HFL-TranWGAN: Knowledge-Driven Cross-Domain Collaborative Anomaly Detection for End-to-End Network Slicing

Abstract

Network slicing is a key technology that can provide service assurance for the heterogeneous application scenarios emerging in the next-generation networks. However, the heterogeneity and complexity of virtualized end-to-end network slicing environments pose challenges for network security operations and management. In this paper, we propose a knowledge-driven cross-domain collaborative anomaly detection scheme for end-to-end network slicing, namely HFL-TranWGAN. Specifically, we first design a hierarchical management framework that performs three-tier hierarchical intelligent management of end-to-end network slices, while introducing a knowledge plane to assist the management plane in making intelligent decisions.

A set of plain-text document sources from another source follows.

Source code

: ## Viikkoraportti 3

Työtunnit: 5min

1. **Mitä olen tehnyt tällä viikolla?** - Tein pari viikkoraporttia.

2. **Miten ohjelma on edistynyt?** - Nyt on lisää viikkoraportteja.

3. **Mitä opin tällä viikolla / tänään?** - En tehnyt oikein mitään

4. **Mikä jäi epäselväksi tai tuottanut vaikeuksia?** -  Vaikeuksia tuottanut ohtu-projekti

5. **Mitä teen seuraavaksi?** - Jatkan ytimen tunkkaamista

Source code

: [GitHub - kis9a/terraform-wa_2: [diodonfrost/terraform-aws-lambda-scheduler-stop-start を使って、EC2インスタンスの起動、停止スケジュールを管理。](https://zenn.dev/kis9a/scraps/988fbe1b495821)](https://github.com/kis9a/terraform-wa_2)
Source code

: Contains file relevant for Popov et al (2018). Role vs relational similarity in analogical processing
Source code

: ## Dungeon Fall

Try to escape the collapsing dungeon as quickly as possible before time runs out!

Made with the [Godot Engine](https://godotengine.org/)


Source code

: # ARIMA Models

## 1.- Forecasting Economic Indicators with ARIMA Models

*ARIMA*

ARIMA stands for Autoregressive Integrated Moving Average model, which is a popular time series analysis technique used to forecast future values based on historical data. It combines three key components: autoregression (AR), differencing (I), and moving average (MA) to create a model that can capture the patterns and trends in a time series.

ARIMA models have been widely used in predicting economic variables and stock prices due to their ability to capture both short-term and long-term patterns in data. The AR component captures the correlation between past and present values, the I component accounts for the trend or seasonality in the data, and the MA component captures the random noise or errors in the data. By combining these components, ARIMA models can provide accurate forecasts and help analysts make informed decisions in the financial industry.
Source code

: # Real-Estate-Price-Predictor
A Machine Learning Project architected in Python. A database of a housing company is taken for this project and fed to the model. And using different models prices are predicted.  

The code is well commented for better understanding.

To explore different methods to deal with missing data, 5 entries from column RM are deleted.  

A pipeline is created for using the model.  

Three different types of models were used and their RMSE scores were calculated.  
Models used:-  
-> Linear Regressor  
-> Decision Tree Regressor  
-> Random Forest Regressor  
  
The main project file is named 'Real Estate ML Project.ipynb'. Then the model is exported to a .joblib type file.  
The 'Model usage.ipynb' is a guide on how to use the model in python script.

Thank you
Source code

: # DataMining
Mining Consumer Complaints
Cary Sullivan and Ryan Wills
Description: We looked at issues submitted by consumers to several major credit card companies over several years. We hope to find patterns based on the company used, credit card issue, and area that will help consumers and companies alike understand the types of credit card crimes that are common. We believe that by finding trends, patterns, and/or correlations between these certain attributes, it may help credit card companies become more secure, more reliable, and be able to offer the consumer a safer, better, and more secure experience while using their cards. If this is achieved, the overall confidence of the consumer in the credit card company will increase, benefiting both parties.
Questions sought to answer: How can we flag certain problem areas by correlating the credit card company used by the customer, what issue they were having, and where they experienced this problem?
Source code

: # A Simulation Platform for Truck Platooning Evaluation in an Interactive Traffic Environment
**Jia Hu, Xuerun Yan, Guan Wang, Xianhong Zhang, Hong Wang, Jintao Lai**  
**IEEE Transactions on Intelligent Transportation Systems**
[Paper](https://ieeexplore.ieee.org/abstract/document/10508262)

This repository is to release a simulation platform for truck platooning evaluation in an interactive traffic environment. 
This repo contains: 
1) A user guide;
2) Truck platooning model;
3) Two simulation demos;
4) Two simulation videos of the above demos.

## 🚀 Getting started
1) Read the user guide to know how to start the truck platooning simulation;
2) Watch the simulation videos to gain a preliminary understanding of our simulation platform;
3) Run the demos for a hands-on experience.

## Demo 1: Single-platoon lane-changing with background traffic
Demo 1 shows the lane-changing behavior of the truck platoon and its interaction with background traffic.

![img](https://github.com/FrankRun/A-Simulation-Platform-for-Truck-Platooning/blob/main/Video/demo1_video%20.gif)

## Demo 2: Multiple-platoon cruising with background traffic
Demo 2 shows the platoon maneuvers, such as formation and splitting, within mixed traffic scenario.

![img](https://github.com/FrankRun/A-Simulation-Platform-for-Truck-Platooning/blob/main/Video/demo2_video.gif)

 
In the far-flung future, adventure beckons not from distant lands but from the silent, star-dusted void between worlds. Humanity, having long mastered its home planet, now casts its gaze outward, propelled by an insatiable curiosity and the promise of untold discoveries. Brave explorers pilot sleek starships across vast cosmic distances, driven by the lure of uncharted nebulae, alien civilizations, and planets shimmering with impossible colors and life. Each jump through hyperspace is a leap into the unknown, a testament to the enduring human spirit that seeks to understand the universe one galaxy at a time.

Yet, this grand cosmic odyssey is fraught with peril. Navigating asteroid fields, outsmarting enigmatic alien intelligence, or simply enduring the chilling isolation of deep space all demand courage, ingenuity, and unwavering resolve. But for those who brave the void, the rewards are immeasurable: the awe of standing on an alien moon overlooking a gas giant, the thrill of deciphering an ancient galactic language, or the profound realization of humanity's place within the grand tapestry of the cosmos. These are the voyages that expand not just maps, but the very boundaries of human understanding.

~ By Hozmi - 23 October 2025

Then, we develop a knowledge-driven sub-slice anomaly detection model, the conditional TranWGAN model, in which an encoder, a generator, and multiple discriminators perform adversarial learning simultaneously. Finally, taking the sub-slice anomaly detection model as the basic training model, we utilize hierarchical federated learning to achieve inter-slice and intra-slice collaborative anomaly detection. We calculate the anomaly scores through the discrimination error and reconstruction error to obtain the anomaly detection results. Simulation results on two real-world datasets show that the proposed HFL-TranWGAN scheme performs better in anomaly detection performance such as F1 score and precision compared to the benchmark methods. Specifically, HFL-TranWGAN improved precision by up to 8.53% and F1 score by up to 1.88% compared to benchmarks.